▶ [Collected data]
<<<<
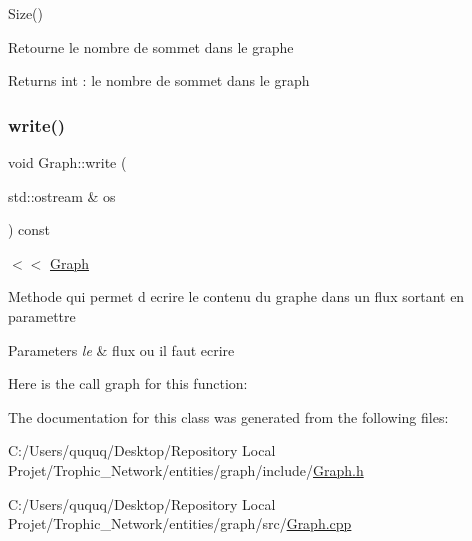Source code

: Size() 

Retourne le nombre de sommet dans le graphe

\begin{DoxyReturn}{Returns}
int \+: le nombre de sommet dans le graph 
\end{DoxyReturn}
\mbox{\label{class_graph_aada8884f6aea111f9b36d8dfb3e5c0a9}} 
\subsubsection{\texorpdfstring{write()}{write()}}
{\footnotesize\ttfamily void Graph\+::write (\begin{DoxyParamCaption}\item[{std\+::ostream \&}]{os }\end{DoxyParamCaption}) const}



$<$$<$ \mbox{\hyperlink{class_graph}{Graph}} 

Methode qui permet d ecrire le contenu du graphe dans un flux sortant en paramettre


\begin{DoxyParams}{Parameters}
{\em le} & flux ou il faut ecrire \\
\hline
\end{DoxyParams}
Here is the call graph for this function\+:


The documentation for this class was generated from the following files\+:\begin{DoxyCompactItemize}
\item 
C\+:/\+Users/ququq/\+Desktop/\+Repository Local Projet/\+Trophic\+\_\+\+Network/entities/graph/include/\mbox{\hyperlink{_graph_8h}{Graph.\+h}}\item 
C\+:/\+Users/ququq/\+Desktop/\+Repository Local Projet/\+Trophic\+\_\+\+Network/entities/graph/src/\mbox{\hyperlink{_graph_8cpp}{Graph.\+cpp}}\end{DoxyCompactItemize}
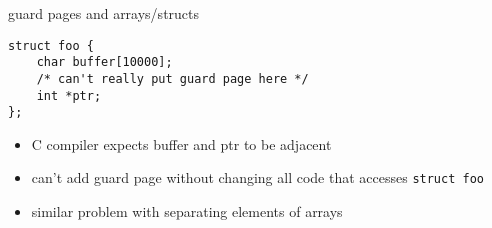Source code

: \begin{frame}[fragile]{guard pages and arrays/structs}
\begin{Verbatim}
struct foo {
    char buffer[10000];
    /* can't really put guard page here */
    int *ptr;
};
\end{Verbatim}
\begin{itemize}
\item C compiler expects buffer and ptr to be adjacent
\item can't add guard page without changing all code that accesses \texttt{struct foo}
\item similar problem with separating elements of arrays
\end{itemize}
\end{frame}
>>>>
Give the number of lines in the data that contain the string "Desktop" and nothing more.

▶ [Result of the task]
2